La seule chose que j'accorde à Harry, c'est d'avoir eu le « malheur » de naître dans une famille qui ne correspond pas à sa nature profonde. Voir le jour dans une famille ouvrière et populaire – dans laquelle on est noyé dans la masse, où l'on pratique le camping et le jambon-beurre plutôt que le palace et le tournedos Rossini, et où l'on doit gagner seul dès la sortie de l'adolescence chaque centime de sa tirelire – lui aurait sans aucun doute mieux réussi. Harry est un prolo égaré chez les marquis. Un Groseille échoué chez les le Quesnoy.
Je lui accorde également que la présence quasi-permanente de la presse de caniveau, qui gravite autour de chaque membre de cette famille pas comme les autres, doit plus qu'agacer... Mais c'est oublier qu'Harry, comme la regrettée Diana et Meghan, ont aussi su faire appel à elle lorsqu'ils en ont eu besoin. Et lorsqu'Harry compare les appareils photo à des kalachnikovs et les photographes, à des Djihadistes, je dis : « Stop ! ». Un peu de décence et de respect pour les victimes de ces monstres.
A celles et ceux qui penseront découvrir encore de croustillantes révélations dans ce livre, passez votre chemin ! Tout a déjà été dit dans les médias (dépucelage navrant à l'arrière d'un pub, circoncision de son frère, c*caïne, débauche, etc.). On sait déjà « tout » sans avoir rien lu. Hormis, je vous l'accorde, que Sa Majesté la reine excellait en matière de vinaigrette.
Les seules véritables révélations du livre sont les suivantes :
- Harry est un être sans une once de conscience, cruel et inhumain.

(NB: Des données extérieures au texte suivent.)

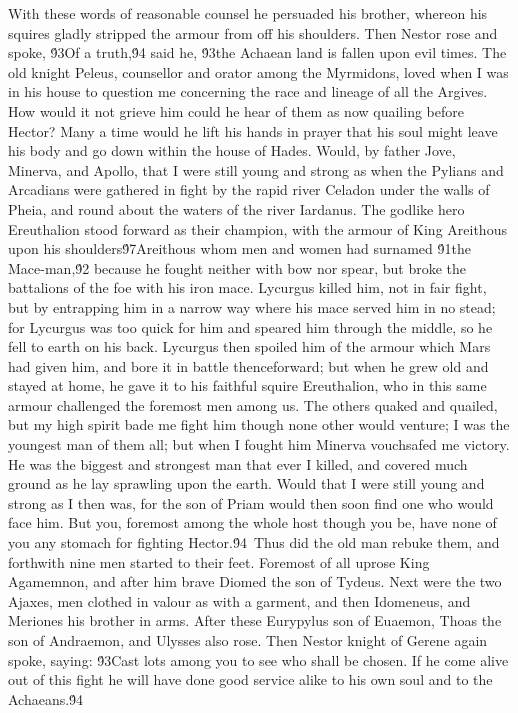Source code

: {With these words of reasonable counsel he persuaded his brother, whereon his squires gladly stripped the armour from off his shoulders. Then Nestor rose and spoke, \'93Of a truth,\'94 said he, \'93the Achaean land is fallen upon evil times. The old knight Peleus, counsellor and orator among the Myrmidons, loved when I was in his house to question me concerning the race and lineage of all the Argives. How would it not grieve him could he hear of them as now quailing before Hector? Many a time would he lift his hands in prayer that his soul might leave his body and go down within the house of Hades. Would, by father Jove, Minerva, and Apollo, that I were still young and strong as when the Pylians and Arcadians were gathered in fight by the rapid river Celadon under the walls of Pheia, and round about the waters of the river Iardanus. The godlike hero Ereuthalion stood forward as their champion, with the armour of King Areithous upon his shoulders\'97Areithous whom men and women had surnamed \'91the Mace-man,\'92 because he fought neither with bow nor spear, but broke the battalions of the foe with his iron mace. Lycurgus killed him, not in fair fight, but by entrapping him in a narrow way where his mace served him in no stead; for Lycurgus was too quick for him and speared him through the middle, so he fell to earth on his back. Lycurgus then spoiled him of the armour which Mars had given him, and bore it in battle thenceforward; but when he grew old and stayed at home, he gave it to his faithful squire Ereuthalion, who in this same armour challenged the foremost men among us. The others quaked and quailed, but my high spirit bade me fight him though none other would venture; I was the youngest man of them all; but when I fought him Minerva vouchsafed me victory. He was the biggest and strongest man that ever I killed, and covered much ground as he lay sprawling upon the earth. Would that I were still young and strong as I then was, for the son of Priam would then soon find one who would face him. But you, foremost among the whole host though you be, have none of you any stomach for fighting Hector.\'94\
Thus did the old man rebuke them, and forthwith nine men started to their feet. Foremost of all uprose King Agamemnon, and after him brave Diomed the son of Tydeus. Next were the two Ajaxes, men clothed in valour as with a garment, and then Idomeneus, and Meriones his brother in arms. After these Eurypylus son of Euaemon, Thoas the son of Andraemon, and Ulysses also rose. Then Nestor knight of Gerene again spoke, saying: \'93Cast lots among you to see who shall be chosen. If he come alive out of this fight he will have done good service alike to his own soul and to the Achaeans.\'94\
}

- Il se souvient à peine de sa mère – qu'il évoque très peu dans l'ouvrage.
- Il a reçu plus d'amour et d'attention que la plupart d'entre nous. Notamment grâce à un père et un staff assez formidables. Mais Harry est capable de décrire des scènes dans lesquelles il est littéralement couvé, tout en nous disant : « Vous voyez bien que j'ai été délaissé ! »
- Il va mal. Très mal. Vous noterez que j'emploie le temps présent. Meghan ayant probablement enfoncé le couteau dans les plaies de son époux, afin d'avoir sur cet homme faible, paumé et souffrant d'amnésie (au sens médical du terme, on l'aura compris) davantage d'emprise.
En ce qui me concerne, tout ça, c'est trop pour moi… Je ne finirai pas ce bouquin et je n'en veux pas dans ma bibliothèque. Ce torchon nauséabond, ces confidences d'un homme déséquilibré, pervers et malhonnête, repartent à l'envoyeur. Je ne donnerai pas un centime à ce triste (et dangereux) personnage.
Je n'avais pas une grande estime pour lui – mais j'étais sensible à ses blessures. A présent, il peut bien aller se faire voir.